In the example above, we want to defer listener notifications until both sum and prod have been updated. This is how to achieve this with ReactFX:
import org.reactfx.Guardian;
import org.reactfx.inhibeans.binding.Binding;
IntegerProperty a = new SimpleIntegerProperty();
IntegerProperty b = new SimpleIntegerProperty();
Binding<Number> sum = Binding.wrap(a.add(b)); // Binding imported from ReactFX
Binding<Number> prod = Binding.wrap(a.multiply(b)); // Binding imported from ReactFX
InvalidationListener consistencyCheck = obs -> {
assert sum.getValue().intValue() == a.get() + b.get();
assert prod.getValue().intValue() == a.get() * b.get();
};
sum.addListener(consistencyCheck);
prod.addListener(consistencyCheck);
// defer sum and prod listeners until the end of the block
Guardian.combine(sum, prod).guardWhile(() -> {
a.set(1);
b.set(2);
});
Short answer : glitch = inonconsistent/illegal/meaningless state.
Here is a relevant link : https://social.msdn.microsoft.com/Forums/en-US/bc2c4b71-c97b-428e-ad71-324055a3cd03/another-discussion-on-glitches-and-rx?forum=rx
Also, see the 29th minute of Sodium's author talk for another answer : http://youtu.be/gaG3tIb3Lbk.
And a relevant SOF answer : how to avoid glitches in Rx
So here is my understanding of what a glitch is based on Tomas' answer.
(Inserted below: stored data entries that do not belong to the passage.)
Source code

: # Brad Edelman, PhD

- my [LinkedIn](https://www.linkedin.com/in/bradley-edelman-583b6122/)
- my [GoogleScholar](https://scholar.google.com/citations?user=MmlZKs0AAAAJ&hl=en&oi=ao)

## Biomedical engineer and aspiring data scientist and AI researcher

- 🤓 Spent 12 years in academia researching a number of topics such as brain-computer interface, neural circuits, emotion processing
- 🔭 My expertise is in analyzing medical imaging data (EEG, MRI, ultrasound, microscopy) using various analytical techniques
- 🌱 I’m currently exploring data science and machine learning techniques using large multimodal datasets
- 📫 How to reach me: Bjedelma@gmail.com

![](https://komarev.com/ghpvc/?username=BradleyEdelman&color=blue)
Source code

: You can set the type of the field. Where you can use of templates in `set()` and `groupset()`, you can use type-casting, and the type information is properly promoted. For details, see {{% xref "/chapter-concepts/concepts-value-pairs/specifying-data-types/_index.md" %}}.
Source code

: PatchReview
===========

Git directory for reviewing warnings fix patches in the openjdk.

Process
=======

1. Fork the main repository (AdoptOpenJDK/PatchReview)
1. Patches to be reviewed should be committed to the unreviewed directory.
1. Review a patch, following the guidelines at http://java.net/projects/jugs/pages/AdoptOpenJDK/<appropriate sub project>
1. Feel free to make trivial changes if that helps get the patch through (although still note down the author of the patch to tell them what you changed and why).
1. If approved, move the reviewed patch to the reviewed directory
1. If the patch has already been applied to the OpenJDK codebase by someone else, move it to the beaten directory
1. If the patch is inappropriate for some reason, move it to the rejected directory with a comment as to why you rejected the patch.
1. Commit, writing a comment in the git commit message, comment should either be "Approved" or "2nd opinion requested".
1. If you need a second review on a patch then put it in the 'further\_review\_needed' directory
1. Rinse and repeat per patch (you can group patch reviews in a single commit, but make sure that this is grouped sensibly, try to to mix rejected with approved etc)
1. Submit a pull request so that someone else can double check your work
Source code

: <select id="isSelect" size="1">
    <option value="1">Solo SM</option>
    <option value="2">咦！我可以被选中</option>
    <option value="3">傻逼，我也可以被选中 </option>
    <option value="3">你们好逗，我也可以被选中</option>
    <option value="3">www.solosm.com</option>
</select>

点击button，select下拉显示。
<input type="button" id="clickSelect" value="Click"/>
There is a dataflow graph, with 3 nodes : A, B, C
A->B
A->C
In this simple example, a glitch happens if I change A and that causes to change B but C has not been updated yet. This is a glitch.
C is not consistent with B.
Say B=2*A, C=2*A.
Then if B is not equal C then that is a glitch.
Here is an extremely short and theoretical example of a fatal "glitch" situation in C# RX
var t = Observable
.Interval(TimeSpan.FromSeconds(1))
.Publish()
.RefCount();
var s = t.CombineLatest(t, (t1,t2) => 1/(1-(t1-t2));
Since t1 and t2 both represent the latest value of the hot observable t, one would assume t1-t2 to always be 0. So s should always be 1.
But when subscribing to s, we indeed get 1 as the first observed value, but then we get a division by zero exception. In RxJS we would get NaN.
The reason is simple: a.CombineLatest(b, f) will react when either a or b produces a value, combining this new value and the last observed value of the other observable. This is by design, but from my experience, people using RX sometimes consider these to be glitches, especially when coming from other FRP libraries that have a different notion of "latest".
This is of course a contrived example, just meant to illustrate a misconception about CombineLatest.
Maybe CombineLatest should have been called WhenAny as in the ReactiveUI library, this would clarify the operational semantics?